• [What this task involves]
Reproduce all of the data word for word.
■ ■ ■
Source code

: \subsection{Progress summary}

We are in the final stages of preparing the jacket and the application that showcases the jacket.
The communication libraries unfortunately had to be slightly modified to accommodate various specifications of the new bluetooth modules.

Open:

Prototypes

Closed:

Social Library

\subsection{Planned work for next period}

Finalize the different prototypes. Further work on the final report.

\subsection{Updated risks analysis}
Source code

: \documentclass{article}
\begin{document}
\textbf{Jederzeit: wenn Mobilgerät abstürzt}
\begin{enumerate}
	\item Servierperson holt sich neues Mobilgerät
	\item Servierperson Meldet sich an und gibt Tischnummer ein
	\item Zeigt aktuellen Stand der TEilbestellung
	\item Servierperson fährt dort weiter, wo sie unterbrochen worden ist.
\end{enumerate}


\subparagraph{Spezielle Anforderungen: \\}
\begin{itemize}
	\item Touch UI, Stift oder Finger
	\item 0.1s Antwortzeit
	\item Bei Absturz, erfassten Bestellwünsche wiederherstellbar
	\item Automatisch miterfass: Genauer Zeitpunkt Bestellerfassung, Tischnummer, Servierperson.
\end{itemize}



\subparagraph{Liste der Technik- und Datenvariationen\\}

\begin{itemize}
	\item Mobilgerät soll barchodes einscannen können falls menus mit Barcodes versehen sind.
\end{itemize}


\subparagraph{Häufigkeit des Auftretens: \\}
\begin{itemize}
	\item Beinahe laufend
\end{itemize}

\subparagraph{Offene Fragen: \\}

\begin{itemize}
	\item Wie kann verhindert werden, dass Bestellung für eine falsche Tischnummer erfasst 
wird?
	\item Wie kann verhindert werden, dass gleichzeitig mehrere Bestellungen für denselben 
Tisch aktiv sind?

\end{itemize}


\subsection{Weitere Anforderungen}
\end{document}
■ ■ ■
• [Answer for this exercise]
Source code

: \subsection{Progress summary}

We are in the final stages of preparing the jacket and the application that showcases the jacket.
The communication libraries unfortunately had to be slightly modified to accommodate various specifications of the new bluetooth modules.

Open:

Prototypes

Closed:

Social Library

\subsection{Planned work for next period}

Finalize the different prototypes. Further work on the final report.

\subsection{Updated risks analysis}
Source code

: \documentclass{article}
\begin{document}
\textbf{Jederzeit: wenn Mobilgerät abstürzt}
\begin{enumerate}
	\item Servierperson holt sich neues Mobilgerät
	\item Servierperson Meldet sich an und gibt Tischnummer ein
	\item Zeigt aktuellen Stand der TEilbestellung
	\item Servierperson fährt dort weiter, wo sie unterbrochen worden ist.
\end{enumerate}


\subparagraph{Spezielle Anforderungen: \\}
\begin{itemize}
	\item Touch UI, Stift oder Finger
	\item 0.1s Antwortzeit
	\item Bei Absturz, erfassten Bestellwünsche wiederherstellbar
	\item Automatisch miterfass: Genauer Zeitpunkt Bestellerfassung, Tischnummer, Servierperson.
\end{itemize}



\subparagraph{Liste der Technik- und Datenvariationen\\}

\begin{itemize}
	\item Mobilgerät soll barchodes einscannen können falls menus mit Barcodes versehen sind.
\end{itemize}


\subparagraph{Häufigkeit des Auftretens: \\}
\begin{itemize}
	\item Beinahe laufend
\end{itemize}

\subparagraph{Offene Fragen: \\}

\begin{itemize}
	\item Wie kann verhindert werden, dass Bestellung für eine falsche Tischnummer erfasst 
wird?
	\item Wie kann verhindert werden, dass gleichzeitig mehrere Bestellungen für denselben 
Tisch aktiv sind?

\end{itemize}


\subsection{Weitere Anforderungen}
\end{document}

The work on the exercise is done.